(Work instruction)
Nothing should appear in the answer except the lines from the one containing "t_cl | t_CL" through the end of the listing, repeated exactly.

Source information Start Marker

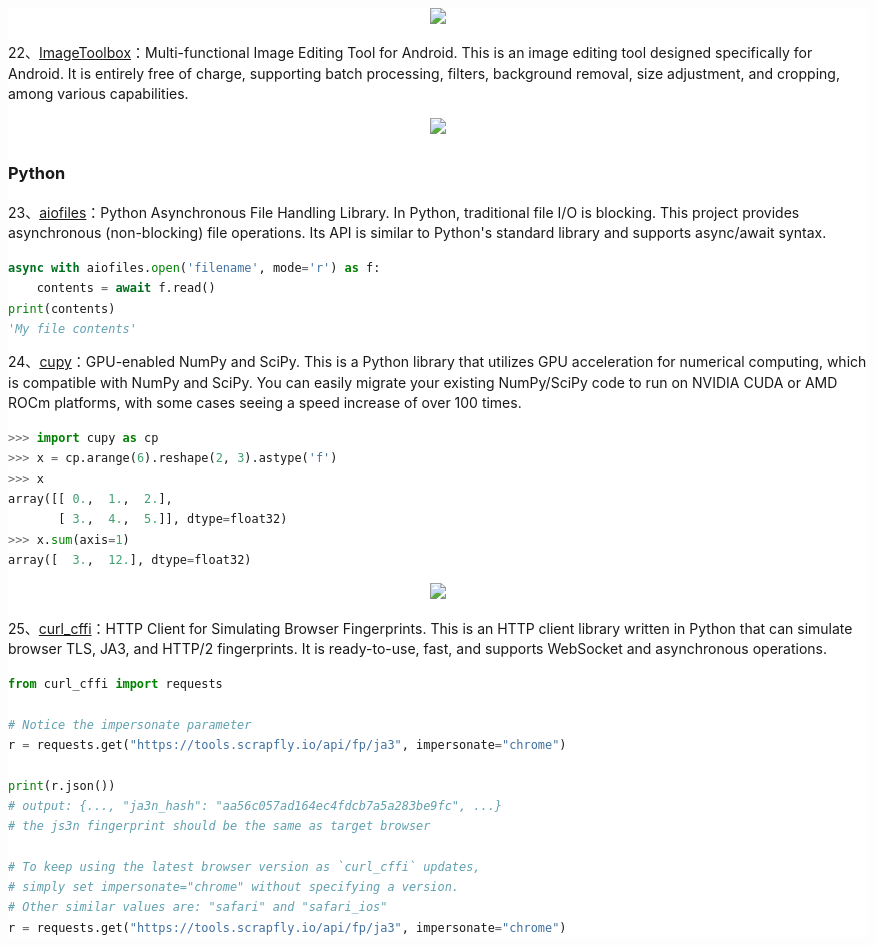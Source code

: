 <p align="center"><img src='https://raw.githubusercontent.com/521xueweihan/img4/master/hellogithub/102/299049641.png' style="max-width:80%; max-height=80%;"></img></p>

22、[ImageToolbox](https://hellogithub.com/en/periodical/statistics/click?target=https://github.com/T8RIN/ImageToolbox)：Multi-functional Image Editing Tool for Android. This is an image editing tool designed specifically for Android. It is entirely free of charge, supporting batch processing, filters, background removal, size adjustment, and cropping, among various capabilities.

<p align="center"><img src='https://raw.githubusercontent.com/521xueweihan/img4/master/hellogithub/102/478710402.png' style="max-width:80%; max-height=80%;"></img></p>

### Python
23、[aiofiles](https://hellogithub.com/en/periodical/statistics/click?target=https://github.com/Tinche/aiofiles)：Python Asynchronous File Handling Library. In Python, traditional file I/O is blocking. This project provides asynchronous (non-blocking) file operations. Its API is similar to Python's standard library and supports async/await syntax.
```python
async with aiofiles.open('filename', mode='r') as f:
    contents = await f.read()
print(contents)
'My file contents'
```

24、[cupy](https://hellogithub.com/en/periodical/statistics/click?target=https://github.com/cupy/cupy)：GPU-enabled NumPy and SciPy. This is a Python library that utilizes GPU acceleration for numerical computing, which is compatible with NumPy and SciPy. You can easily migrate your existing NumPy/SciPy code to run on NVIDIA CUDA or AMD ROCm platforms, with some cases seeing a speed increase of over 100 times.
```python
>>> import cupy as cp
>>> x = cp.arange(6).reshape(2, 3).astype('f')
>>> x
array([[ 0.,  1.,  2.],
       [ 3.,  4.,  5.]], dtype=float32)
>>> x.sum(axis=1)
array([  3.,  12.], dtype=float32)
```

<p align="center"><img src='https://raw.githubusercontent.com/521xueweihan/img4/master/hellogithub/102/72523920.png' style="max-width:80%; max-height=80%;"></img></p>

25、[curl_cffi](https://hellogithub.com/en/periodical/statistics/click?target=https://github.com/lexiforest/curl_cffi)：HTTP Client for Simulating Browser Fingerprints. This is an HTTP client library written in Python that can simulate browser TLS, JA3, and HTTP/2 fingerprints. It is ready-to-use, fast, and supports WebSocket and asynchronous operations.
```python
from curl_cffi import requests

# Notice the impersonate parameter
r = requests.get("https://tools.scrapfly.io/api/fp/ja3", impersonate="chrome")

print(r.json())
# output: {..., "ja3n_hash": "aa56c057ad164ec4fdcb7a5a283be9fc", ...}
# the js3n fingerprint should be the same as target browser

# To keep using the latest browser version as `curl_cffi` updates,
# simply set impersonate="chrome" without specifying a version.
# Other similar values are: "safari" and "safari_ios"
r = requests.get("https://tools.scrapfly.io/api/fp/ja3", impersonate="chrome")
```

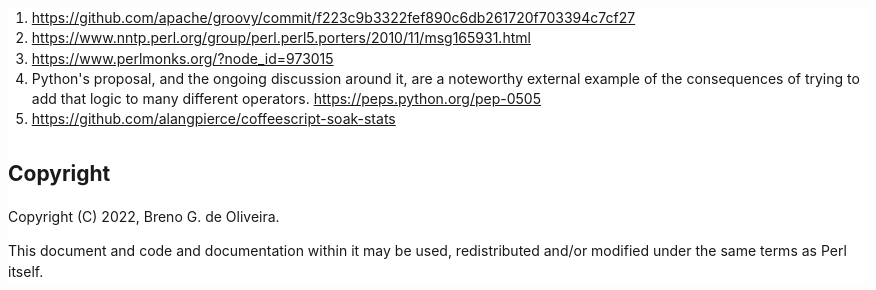 1. https://github.com/apache/groovy/commit/f223c9b3322fef890c6db261720f703394c7cf27
2. https://www.nntp.perl.org/group/perl.perl5.porters/2010/11/msg165931.html
3. https://www.perlmonks.org/?node_id=973015
4. Python's proposal, and the ongoing discussion around it, are a noteworthy
   external example of the consequences of trying to add that logic to many
   different operators. https://peps.python.org/pep-0505
5. https://github.com/alangpierce/coffeescript-soak-stats

## Copyright

Copyright (C) 2022, Breno G. de Oliveira.

This document and code and documentation within it may be used, redistributed
and/or modified under the same terms as Perl itself.
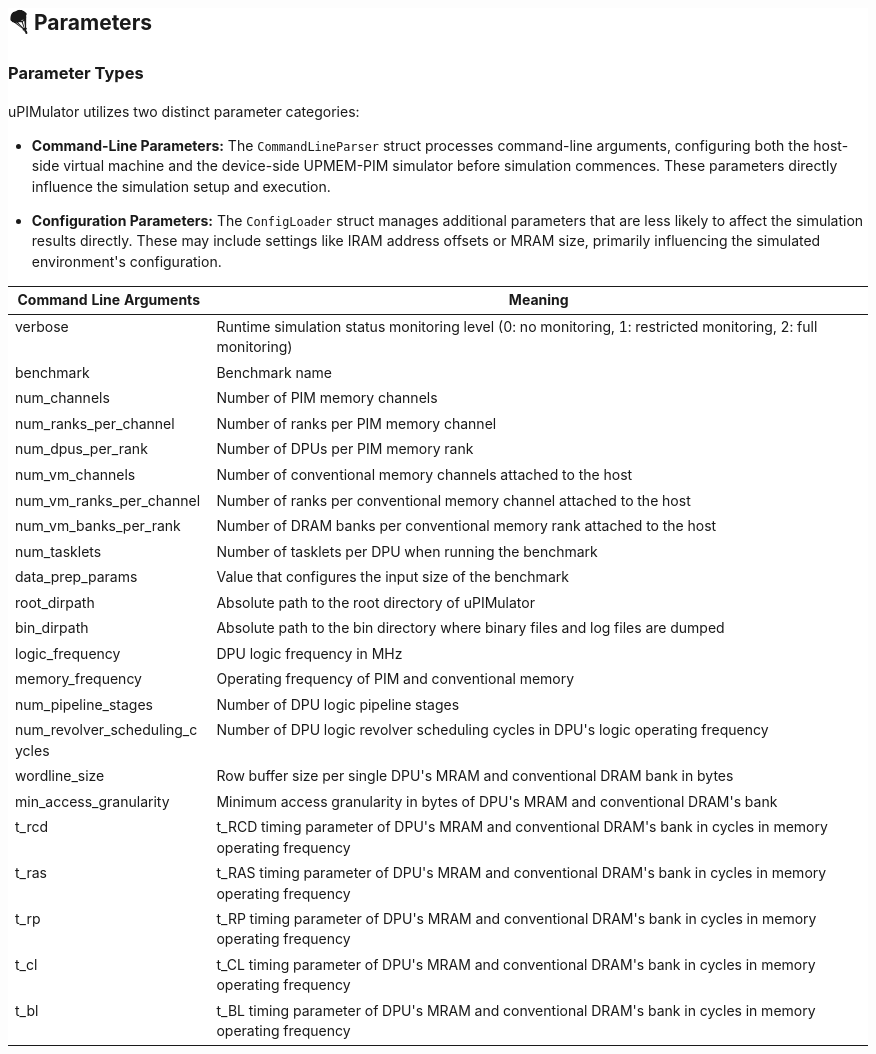 ## 🪂 Parameters
### Parameter Types
uPIMulator utilizes two distinct parameter categories:

- **Command-Line Parameters:** The `CommandLineParser` struct processes command-line arguments, configuring both the host-side virtual machine and the device-side UPMEM-PIM simulator before simulation commences.
These parameters directly influence the simulation setup and execution.

- **Configuration Parameters:** The `ConfigLoader` struct manages additional parameters that are less likely to affect the simulation results directly. 
These may include settings like IRAM address offsets or MRAM size, primarily influencing the simulated environment's configuration.

| Command Line Arguments | Meaning |
| --- | --- |
| verbose | Runtime simulation status monitoring level (0: no monitoring, 1: restricted monitoring, 2: full monitoring) |
| benchmark | Benchmark name |
| num_channels | Number of PIM memory channels |
| num_ranks_per_channel | Number of ranks per PIM memory channel |
| num_dpus_per_rank | Number of DPUs per PIM memory rank |
| num_vm_channels | Number of conventional memory channels attached to the host |
| num_vm_ranks_per_channel | Number of ranks per conventional memory channel attached to the host |
| num_vm_banks_per_rank | Number of DRAM banks per conventional memory rank attached to the host |
| num_tasklets | Number of tasklets per DPU when running the benchmark |
| data_prep_params | Value that configures the input size of the benchmark |
| root_dirpath | Absolute path to the root directory of uPIMulator |
| bin_dirpath | Absolute path to the bin directory where binary files and log files are dumped |
| logic_frequency | DPU logic frequency in MHz |
| memory_frequency | Operating frequency of PIM and conventional memory |
| num_pipeline_stages | Number of DPU logic pipeline stages |
| num_revolver_scheduling_cycles | Number of DPU logic revolver scheduling cycles in DPU's logic operating frequency |
| wordline_size | Row buffer size per single DPU's MRAM and conventional DRAM bank in bytes |
| min_access_granularity | Minimum access granularity in bytes of DPU's MRAM and conventional DRAM's bank |
| t_rcd | t_RCD timing parameter of DPU's MRAM and conventional DRAM's bank in cycles in memory operating frequency |
| t_ras | t_RAS timing parameter of DPU's MRAM and conventional DRAM's bank in cycles in memory operating frequency |
| t_rp | t_RP timing parameter of DPU's MRAM and conventional DRAM's bank in cycles in memory operating frequency |
| t_cl | t_CL timing parameter of DPU's MRAM and conventional DRAM's bank in cycles in memory operating frequency |
| t_bl | t_BL timing parameter of DPU's MRAM and conventional DRAM's bank in cycles in memory operating frequency |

Source information End Marker

(Finished task)
| t_cl | t_CL timing parameter of DPU's MRAM and conventional DRAM's bank in cycles in memory operating frequency |
| t_bl | t_BL timing parameter of DPU's MRAM and conventional DRAM's bank in cycles in memory operating frequency |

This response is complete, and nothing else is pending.